Die Regierung habe deshalb dem Landtage auch den Antrag unterbreitet, die erwähnte Erklärung über die obligatorische Gerichtsbarkeit anzunehmen. Es sei klar, dass diese Erklärung über die Anerkennung der obligatorischen Gerichtsbarkeit des Internationalen Gerichtshofes für Liechtenstein nur in jenen Fällen praktisch von Bedeutung sei, in denen die Gegenpartei als Mitglied des Statuts ebenfalls eine solche Erklärung abgegeben habe. Die Abgabe dieser Erklärung könne den Interessen des Landes voraussichtlich nur förderlich sein.
Regierungschef Frick empfiehlt deshalb dem Landtag die Regierung zur Abgabe der beiden Erklärungen zu ermächtigen.
Abg. Dr. Alois Vogt empfiehlt dem hohen Landtage, die Regierung zu ermächtigen, dem Internationalen Gerichtshof beizutreten und hebt gleichzeitig die Vorteile des Beitritts hervor. Es sei dies wirklich eine einmalige Gelegenheit, uns der Welt als souveräner Staat vorzustellen und diese Tatsache allein schon sei es wert, dass jeder Abgeordnete zum Beitritt des Fürstentums Liechtenstein zum Internationalen Gerichtshof sein Ja gebe.

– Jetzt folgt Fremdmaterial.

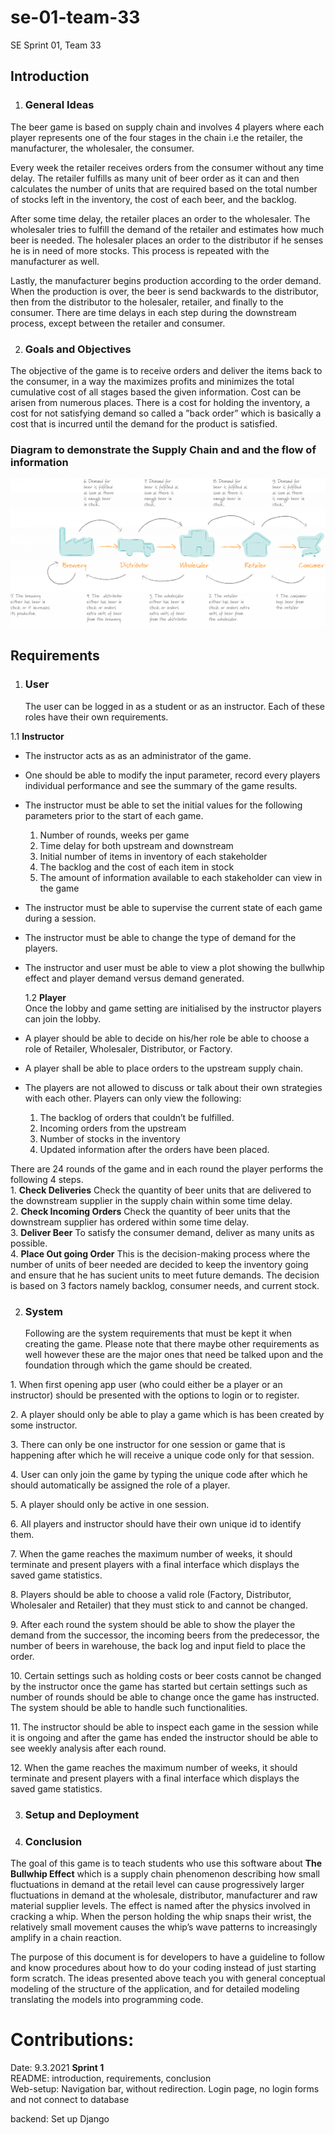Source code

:# se-01-team-33

SE Sprint 01, Team 33

## **Introduction**

1. ### **General Ideas**

The beer game is based on supply chain and involves 4 players where each player represents one of the four stages in the chain i.e the retailer, the manufacturer, the wholesaler, the consumer.

Every week the retailer receives orders from the consumer without any time delay. The retailer fulfills as many unit of beer order as it can and then calculates the number of units that are required based on the total number of stocks left in the inventory, the cost of each beer, and the backlog.

After some time delay, the retailer places an order to the wholesaler. The wholesaler tries to fulfill the demand of the retailer and estimates how much beer is needed. The holesaler places an order to the distributor if he senses he is in need of more stocks. This process is repeated with the manufacturer as well.

Lastly, the manufacturer begins production according to the order demand. When the production is over, the beer is send backwards to the distributor, then from the distributor to the holesaler, retailer, and finally to the consumer. There are time delays in each step during the downstream process, except between the retailer and consumer.

2. ### **Goals and Objectives**

The objective of the game is to receive orders and deliver the items back to the consumer, in a way the maximizes profits and minimizes the total cumulative cost of all stages based the given information. Cost can be arisen from numerous places. There is a cost for holding the inventory, a cost for not satisfying demand so called a ”back order” which is basically a cost that is incurred until the demand for the product is satisfied.

### Diagram to demonstrate the Supply Chain and and the flow of information

![Beer Game Flow](./img/beerGameFlow.png)

## **Requirements**

1. ### **User**
   The user can be logged in as a student or as an instructor. Each of these roles have their own requirements.

1.1 **Instructor**

- The instructor acts as as an administrator of the game.
- One should be able to modify the input parameter, record every players individual performance and see the summary of the game results.
- The instructor must be able to set the initial values for the following parameters prior to the start of each game.
  1. Number of rounds, weeks per game
  2. Time delay for both upstream and downstream
  3. Initial number of items in inventory of each stakeholder
  4. The backlog and the cost of each item in stock
  5. The amount of information available to each stakeholder can view in the game
- The instructor must be able to supervise the current state of each game during a session.
- The instructor must be able to change the type of demand for the players.
- The instructor and user must be able to view a plot showing the bullwhip effect and player demand versus demand generated.

  1.2 **Player**  
  Once the lobby and game setting are initialised by the instructor players can join the lobby.

- A player should be able to decide on his/her role be able to choose a role of Retailer, Wholesaler, Distributor, or Factory.
- A player shall be able to place orders to the upstream supply chain.
- The players are not allowed to discuss or talk about their own strategies with each other. Players can only view the following:
  1. The backlog of orders that couldn’t be fulfilled.
  2. Incoming orders from the upstream
  3. Number of stocks in the inventory
  4. Updated information after the orders have been placed.

There are 24 rounds of the game and in each round the player performs the following 4 steps.  
1\. **Check Deliveries** Check the quantity of beer units that are delivered to the downstream supplier in the supply chain within some time delay.  
2\. **Check Incoming Orders** Check the quantity of beer units that the downstream supplier has ordered within some time delay.  
3\. **Deliver Beer** To satisfy the consumer demand, deliver as many units as possible.  
4\. **Place Out going Order** This is the decision-making process where the number of units of beer needed are decided to keep the inventory going and ensure that he has sucient units to meet future demands. The decision is based on 3 factors namely backlog, consumer needs, and current stock.

2. ### **System**
   Following are the system requirements that must be kept it when creating the game. Please note that there maybe other requirements as well however these are the major ones that need be talked upon and the foundation through which the game should be created.

1\. When first opening app user (who could either be a player or an instructor) should be presented with the options to login or to register.

2\. A player should only be able to play a game which is has been created by some instructor.

3\. There can only be one instructor for one session or game that is happening after which he will receive a unique code only for that session.

4\. User can only join the game by typing the unique code after which he should automatically be assigned the role of a player.

5\. A player should only be active in one session.

6\. All players and instructor should have their own unique id to identify them.

7\. When the game reaches the maximum number of weeks, it should terminate and present players with a final interface which displays the saved game statistics.

8\. Players should be able to choose a valid role (Factory, Distributor, Wholesaler and Retailer) that they must stick to and cannot be changed.

9\. After each round the system should be able to show the player the demand from the successor, the incoming beers from the predecessor, the number of beers in warehouse, the back log and input field to place the order.

10\. Certain settings such as holding costs or beer costs cannot be changed by the instructor once the game has started but certain settings such as number of rounds should be able to change once the game has instructed. The system should be able to handle such functionalities.

11\. The instructor should be able to inspect each game in the session while it is ongoing and after the game has ended the instructor should be able to see weekly analysis after each round.

12\. When the game reaches the maximum number of weeks, it should terminate and present players with a final interface which displays the saved game statistics.

3. ### **Setup and Deployment**

4. ### **Conclusion**

The goal of this game is to teach students who use this software about **The Bullwhip Effect** which is a supply chain phenomenon describing how small fluctuations in demand at the retail level can cause progressively larger fluctuations in demand at the wholesale, distributor, manufacturer and raw material supplier levels. The effect is named after the physics involved in cracking a whip. When the person holding the whip snaps their wrist, the relatively small movement causes the whip’s wave patterns to increasingly amplify in a chain reaction.

The purpose of this document is for developers to have a guideline to follow and know procedures about how to do your coding instead of just starting form scratch. The ideas presented above teach you with general conceptual modeling of the structure of the application, and for detailed modeling translating the models into programming code.

# **Contributions**:

Date: 9.3.2021 **Sprint 1**  
README: introduction, requirements, conclusion  
Web-setup: Navigation bar, without redirection.
Login page, no login forms and not connect to database

backend: Set up Django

Präsident David Strub unterstützt die Ausführungen des Regierungschefs und des Abgeordneten Dr. Vogt wärmstens. Die Begründung über den Beitritt sei von Herrn Regierungschef ausführlich dargelegt und auch im Motivenbericht gut erörtert worden. Wenn sich niemand mehr zum Worte melde, werde er die Abstimmung vornehmen:
Wer mit dem Beitritt zum Statut des Internationalen Gerichtshofes gemäss der auf Seite 9 der Botschaft der fürstlichen Regierung an den hohen Landtag enthaltenen Erklärung einverstanden sei, möge dies durch Hand erheben zu erkennen geben.
Abstimmungsergebnis: Einstimmige Annahme.